The others just stared, mouths gaping.
“Hey, you assholes, get me outta here!”
Tabor took the first wary step, while the other kids fell back. He shuffled closer and paused a good three feet from Porter’s head, then dropped onto one knee, staring right into the face of the filthy boy.
Tabor burst out laughing.
“It’s not funny,” Porter wheezed.
The fearless leader thought it was hysterical, but found himself laughing alone. “He’s fine,” he yelled over his shoulder to the others. “I always wondered how long the surface of the earth could hold your fat ass, Porker.”

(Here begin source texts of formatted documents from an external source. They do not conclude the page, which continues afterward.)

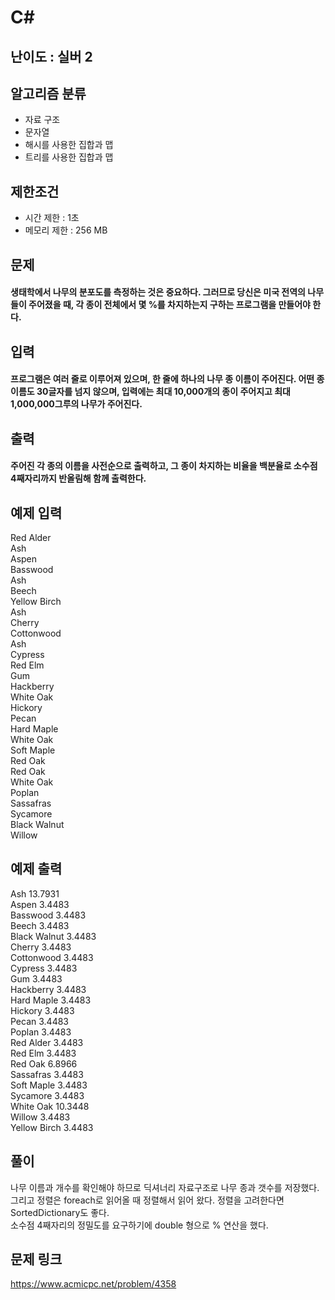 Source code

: # C#

## 난이도 : 실버 2

## 알고리즘 분류
  - 자료 구조
  - 문자열
  - 해시를 사용한 집합과 맵
  - 트리를 사용한 집합과 맵

## 제한조건
  - 시간 제한 : 1초
  - 메모리 제한 : 256 MB

## 문제
#### 생태학에서 나무의 분포도를 측정하는 것은 중요하다. 그러므로 당신은 미국 전역의 나무들이 주어졌을 때, 각 종이 전체에서 몇 %를 차지하는지 구하는 프로그램을 만들어야 한다.

## 입력
#### 프로그램은 여러 줄로 이루어져 있으며, 한 줄에 하나의 나무 종 이름이 주어진다. 어떤 종 이름도 30글자를 넘지 않으며, 입력에는 최대 10,000개의 종이 주어지고 최대 1,000,000그루의 나무가 주어진다.

## 출력
#### 주어진 각 종의 이름을 사전순으로 출력하고, 그 종이 차지하는 비율을 백분율로 소수점 4째자리까지 반올림해 함께 출력한다.

## 예제 입력
Red Alder<br/>
Ash<br/>
Aspen<br/>
Basswood<br/>
Ash<br/>
Beech<br/>
Yellow Birch<br/>
Ash<br/>
Cherry<br/>
Cottonwood<br/>
Ash<br/>
Cypress<br/>
Red Elm<br/>
Gum<br/>
Hackberry<br/>
White Oak<br/>
Hickory<br/>
Pecan<br/>
Hard Maple<br/>
White Oak<br/>
Soft Maple<br/>
Red Oak<br/>
Red Oak<br/>
White Oak<br/>
Poplan<br/>
Sassafras<br/>
Sycamore<br/>
Black Walnut<br/>
Willow<br/>

## 예제 출력
Ash 13.7931<br/>
Aspen 3.4483<br/>
Basswood 3.4483<br/>
Beech 3.4483<br/>
Black Walnut 3.4483<br/>
Cherry 3.4483<br/>
Cottonwood 3.4483<br/>
Cypress 3.4483<br/>
Gum 3.4483<br/>
Hackberry 3.4483<br/>
Hard Maple 3.4483<br/>
Hickory 3.4483<br/>
Pecan 3.4483<br/>
Poplan 3.4483<br/>
Red Alder 3.4483<br/>
Red Elm 3.4483<br/>
Red Oak 6.8966<br/>
Sassafras 3.4483<br/>
Soft Maple 3.4483<br/>
Sycamore 3.4483<br/>
White Oak 10.3448<br/>
Willow 3.4483<br/>
Yellow Birch 3.4483<br/>

## 풀이
나무 이름과 개수를 확인해야 하므로 딕셔너리 자료구조로 나무 종과 갯수를 저장했다.<br/>
그리고 정렬은 foreach로 읽어올 때 정렬해서 읽어 왔다. 정렬을 고려한다면 SortedDictionary도 좋다.<br/>
소수점 4째자리의 정밀도를 요구하기에 double 형으로 % 연산을 했다.<br/>

## 문제 링크
https://www.acmicpc.net/problem/4358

Tabor held out a hand to the boy, bracing for a ton of weight. But as their fingers touched, Porter jerked back violently—and screamed. Tabor scurried away in horror as the boy continued howling cries of excruciating pain.
Beneath the soil, millions of ants were blasting tunnels to the boy’s body like desperate prospectors to a gold mine. They reached the torso and thighs in no time. Claws broke through supple skin effortlessly, foraged through muscle and ravaged their way inside the body.
High-pitched barks of agony echoed to the edges of the park as Porter screamed and dug his fingernails into the dirt, staring in wide-eyed hysteria. His hands came up soaked in blood.
Tabor once again reached out for Jimmy’s hand, but the trapped boy flew into convulsions, arms thrashing about wildly as the red stain seeped up his T-shirt to his neck.
The ground was shifting below the teenagers and they backed away, slowly at first, and then they took off in a run. They shrieked with fright and cries of warning. They ran toward the park entrance and left the boy dying.